Treated mice showed fewer bile duct abnormalities
Various blood tests and organ examinations did not identify negative impacts of the experimental treatment. These findings indicated ATXL233 was “tolerable and potentially safe for in vivo [in living animals] therapeutic treatment under the experimental conditions tested,” the team wrote.
Next, the researchers tested ATXL233 in a mouse model of Alagille, which had approximately 25% as much Jag1 as healthy animals. Twice-daily treatment over four days increased Jag1 levels to 60% of those seen in healthy mice, “suggesting a therapeutic potential to treat [Alagille],” the team wrote.
Alagille mice treated once a week for three weeks showed fewer bile duct abnormalities, with a significant increase in bile duct number relative to untreated mice. ATXL233-treated mice also showed a trend of reduced liver scarring and lower levels of several markers of liver damage.

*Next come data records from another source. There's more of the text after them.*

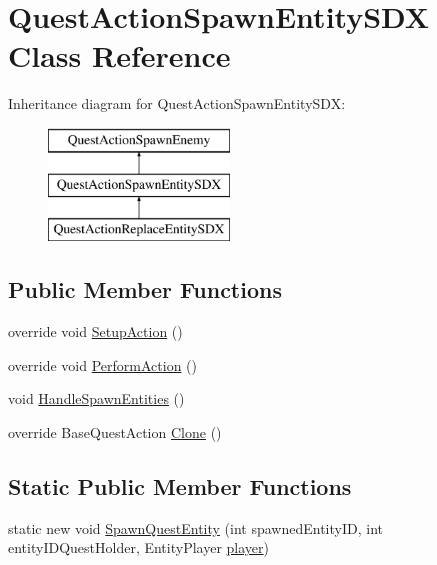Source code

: \hypertarget{class_quest_action_spawn_entity_s_d_x}{}\section{Quest\+Action\+Spawn\+Entity\+S\+DX Class Reference}
\label{class_quest_action_spawn_entity_s_d_x}
Inheritance diagram for Quest\+Action\+Spawn\+Entity\+S\+DX\+:\begin{figure}[H]
\begin{center}
\leavevmode
\includegraphics[height=3.000000cm]{d9/db1/class_quest_action_spawn_entity_s_d_x}
\end{center}
\end{figure}
\subsection*{Public Member Functions}
\begin{DoxyCompactItemize}
\item 
override void \mbox{\hyperlink{class_quest_action_spawn_entity_s_d_x_a6902fc3d884ca3eb9a19566a1db9ca6e}{Setup\+Action}} ()
\item 
override void \mbox{\hyperlink{class_quest_action_spawn_entity_s_d_x_a06bb80d9e1e195fec2597394731df71f}{Perform\+Action}} ()
\item 
void \mbox{\hyperlink{class_quest_action_spawn_entity_s_d_x_af16565ac6f58bf902a6b0168b903a48d}{Handle\+Spawn\+Entities}} ()
\item 
override Base\+Quest\+Action \mbox{\hyperlink{class_quest_action_spawn_entity_s_d_x_a6570686aa37e4c410fd434769dae7753}{Clone}} ()
\end{DoxyCompactItemize}
\subsection*{Static Public Member Functions}
\begin{DoxyCompactItemize}
\item 
static new void \mbox{\hyperlink{class_quest_action_spawn_entity_s_d_x_a2957c925945eab011f79267d9dfe739f}{Spawn\+Quest\+Entity}} (int spawned\+Entity\+ID, int entity\+I\+D\+Quest\+Holder, Entity\+Player \mbox{\hyperlink{_sphere_i_i_01_music_01_boxes_2_config_2_localization_8txt_a4e2cb8aeff651600ea1cc57fe5a929a4}{player}})
\end{DoxyCompactItemize}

Taken together, these results demonstrate the potential of ASOs to target JAG1 and potentially ease symptoms of Alagille, according to the researchers.
“Since [bile duct] development is a relatively slow process, it is possible that more prolonged ASO treatment may cause more profound [benefits],” the team wrote.
Future studies will need to investigate the mechanisms by which ASOs like ATXL233 affect the liver, according to the researchers. The scientists also noted that “it is unknown how long the improved [bile duct] can be maintained and whether continued ASO dosing is required once the [bile duct] is restored.”
This preclinical study supports further development of JAG1-targeting ASOs for Alagille, including ongoing clinical testing of Arnatar’s ART104, per the researchers.
ART104 was granted orphan drug and rare pediatric disease designations in the U.S. in September. These statuses are meant to accelerate a therapy’s clinical development and regulatory review.